I recently learned that an old
acquaintance died — was killed, in fact. No, tortured to
death, actually.
It was a threatened desert tortoise I
knew in Yucca Valley, Calif., near Joshua Tree National Park. Its
home was the scrub and rocks near a former neighbor’s rural
home, and it would trek to her doorway every spring to search for
water and lettuce handouts.
My first year there, the
neighbor called to say her visitor was back, and I went down for a
look. I was stunned by the grandeur of its ponderous movements.
Every step suggested determination, and the leathery swing of its
beaked head hinted at ancient knowledge.
This spring, the
tortoise was met on its return by a pack of loose dogs. The
neighbor was out of town. When she returned, she found her yearly
visitor an upended shell, its limbs torn from body cavities by
marauding mutts.
The dogs were drawn to her house in
search of her own dog, one of their running companions. Like a lot
of rural residents, my old neighbors let their dogs run loose. And
why not? It is a neighborhood of large parcels and dirt roads,
without fences or traffic.
But loose dogs are among the
plagues that follow our sprawl into rural places, and fragile
habitats cannot withstand them.
Domestic dogs become
blithering idiots when allowed to run loose. Transplanted to a
rural area, the family dog is on the lam from years of backyard
confinement. It drinks in the wild landscape like a deckhand on
shore leave. Too many dog owners think their subsidized predator is
cute. But the threat is so great that the Desert Managers Group, a
panel of government officials in the Mojave, is studying the feral
dog problem.
I took some pictures of the tortoise I met
that day, and now they haunt me. The hard truth is that my own dog,
Molly, might have been among the killers.
Molly was a
stray. My wife and I took her in after seeing her running loose in
the area for weeks, wild-eyed and half starved. She may have been
abandoned. It’s also possible she was born to a feral pack.
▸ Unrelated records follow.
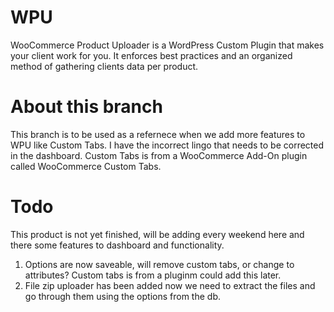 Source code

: # WPU
WooCommerce Product Uploader is a WordPress Custom Plugin that makes your client work for you.  It enforces best practices and an organized method of gathering clients data per product.


# About this branch
This branch is to be used as a refernece when we add more features to WPU like Custom Tabs.  I have the incorrect lingo that needs to be corrected in the dashboard.  Custom Tabs is from a WooCommerce Add-On plugin called WooCommerce Custom Tabs.

# Todo
This product is not yet finished, will be adding every weekend here and there some features to dashboard and functionality.
1. Options are now saveable, will remove custom tabs, or change to attributes?  Custom tabs is from a pluginm could add this later.
2. File zip uploader has been added now we need to extract the files and go through them using the options from the db.
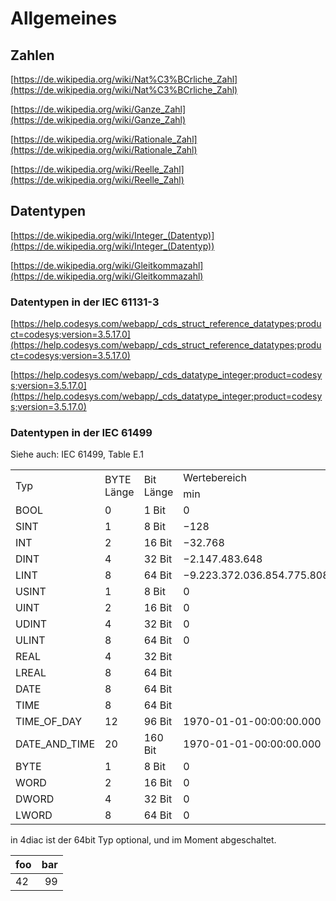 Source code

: # Allgemeines

## Zahlen

[https://de.wikipedia.org/wiki/Nat%C3%BCrliche_Zahl](https://de.wikipedia.org/wiki/Nat%C3%BCrliche_Zahl)

[https://de.wikipedia.org/wiki/Ganze_Zahl](https://de.wikipedia.org/wiki/Ganze_Zahl)

[https://de.wikipedia.org/wiki/Rationale_Zahl](https://de.wikipedia.org/wiki/Rationale_Zahl)

[https://de.wikipedia.org/wiki/Reelle_Zahl](https://de.wikipedia.org/wiki/Reelle_Zahl)

## Datentypen

[https://de.wikipedia.org/wiki/Integer_(Datentyp)](https://de.wikipedia.org/wiki/Integer_(Datentyp))

[https://de.wikipedia.org/wiki/Gleitkommazahl](https://de.wikipedia.org/wiki/Gleitkommazahl)

### Datentypen in der IEC 61131-3

[https://help.codesys.com/webapp/_cds_struct_reference_datatypes;product=codesys;version=3.5.17.0](https://help.codesys.com/webapp/_cds_struct_reference_datatypes;product=codesys;version=3.5.17.0)

[https://help.codesys.com/webapp/_cds_datatype_integer;product=codesys;version=3.5.17.0](https://help.codesys.com/webapp/_cds_datatype_integer;product=codesys;version=3.5.17.0)

### Datentypen in der IEC 61499

Siehe auch: IEC 61499, Table E.1

<table><tbody><tr><td rowspan="2">Typ</td><td rowspan="2">BYTE Länge</td><td rowspan="2">Bit Länge</td><td colspan="2">Wertebereich</td></tr><tr><td>min</td><td>max</td></tr><tr><td>BOOL</td><td>0</td><td>1 Bit</td><td>0</td><td>1</td></tr><tr><td>SINT</td><td>1</td><td>8 Bit</td><td>−128</td><td>127</td></tr><tr><td>INT</td><td>2</td><td>16 Bit</td><td>−32.768</td><td>32.767</td></tr><tr><td>DINT</td><td>4</td><td>32 Bit</td><td>−2.147.483.648</td><td>2.147.483.647</td></tr><tr><td>LINT</td><td>8</td><td>64 Bit</td><td>−9.223.372.036.854.775.808</td><td>9.223.372.036.854.775.807</td></tr><tr><td>USINT</td><td>1</td><td>8 Bit</td><td>0</td><td>255</td></tr><tr><td>UINT</td><td>2</td><td>16 Bit</td><td>0</td><td>65.535</td></tr><tr><td>UDINT</td><td>4</td><td>32 Bit</td><td>0</td><td>4.294.967.295</td></tr><tr><td>ULINT</td><td>8</td><td>64 Bit</td><td>0</td><td>18.446.744.073.709.551.615</td></tr><tr><td>REAL</td><td>4</td><td>32 Bit</td><td>&nbsp;</td><td>&nbsp;</td></tr><tr><td>LREAL</td><td>8</td><td>64 Bit</td><td>&nbsp;</td><td>&nbsp;</td></tr><tr><td>DATE</td><td>8</td><td>64 Bit</td><td>&nbsp;</td><td>&nbsp;</td></tr><tr><td>TIME</td><td>8</td><td>64 Bit</td><td>&nbsp;</td><td>&nbsp;</td></tr><tr><td>TIME_OF_DAY</td><td>12</td><td>96 Bit</td><td>1970-01-01-00:00:00.000</td><td>&nbsp;</td></tr><tr><td>DATE_AND_TIME</td><td>20</td><td>160 Bit</td><td>1970-01-01-00:00:00.000</td><td>&nbsp;</td></tr><tr><td>BYTE</td><td>1</td><td>8 Bit</td><td>0</td><td>255</td></tr><tr><td>WORD</td><td>2</td><td>16 Bit</td><td>0</td><td>65.535</td></tr><tr><td>DWORD</td><td>4</td><td>32 Bit</td><td>0</td><td>4.294.967.295</td></tr><tr><td>LWORD</td><td>8</td><td>64 Bit</td><td>0</td><td>18.446.744.073.709.551.615</td></tr></tbody></table>

in 4diac ist der 64bit Typ optional, und im Moment abgeschaltet.


| foo | bar |
| ---- | -------:|
| 42 | 99 |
Much of her behavior is not dog-like.
She bucked like a
wild bronco the first few times we leashed her. And she was utterly
unaccustomed to verbal commands, relying more on body language than
most dogs. She only became house-trained, for instance, after I
began an evening routine of demonstrating the correct habits
myself, out in the gravel driveway under the stars.
Molly
was content to stay near home those first months of her
domestication. Then she began to spend more time running with our
neighbors’ dogs. She’d be gone for hours, sometimes all
day. Finally, we faced a choice: Do we let the wanderlust prevail,
or do we force her to stay home?
We chose the latter, and
Molly basically stayed indoors unless we were outside, watching.
Even so, she would often slip away if I was distracted while
patching the roof or digging a hole. The pull of the pack was
strong.
Wildlife killing by dogs is especially tragic,
because it’s not a biological mystery. It’s not even a
reasonable predator-prey relationship. The cause is carelessness.
Many dog owners think Fido is just off “having fun with friends”
when they let their pet roam loose.
On the urban edge, it
turns out, dogs may do more harm to tortoises than coyotes and
foxes, according to Kristin Berry, a tortoise expert with the U.S.
Geological Survey. In some areas, tortoise numbers have plunged to
just 10 percent of their size in the early 1990s.
“One of
our hypotheses is that dogs inflict more damage to the shell and
limbs of tortoises than wild canids because they are involved in
play and chewing rather than in eating,” Berry recently told the
L.A. Daily News. “In contrast, the wild canids are interested in
the tortoise for food and will kill it and eat it rather than chew
on it and then leave it.”
We now live in the city, and, I
confess, we let Molly chase tree squirrels during our walks along
the river. I figure that’s OK, because Molly is now under
voice control, and she can’t climb trees. The squirrels stay
just out of reach, flicking their tails, taunting her.
That’s a relationship we can live with.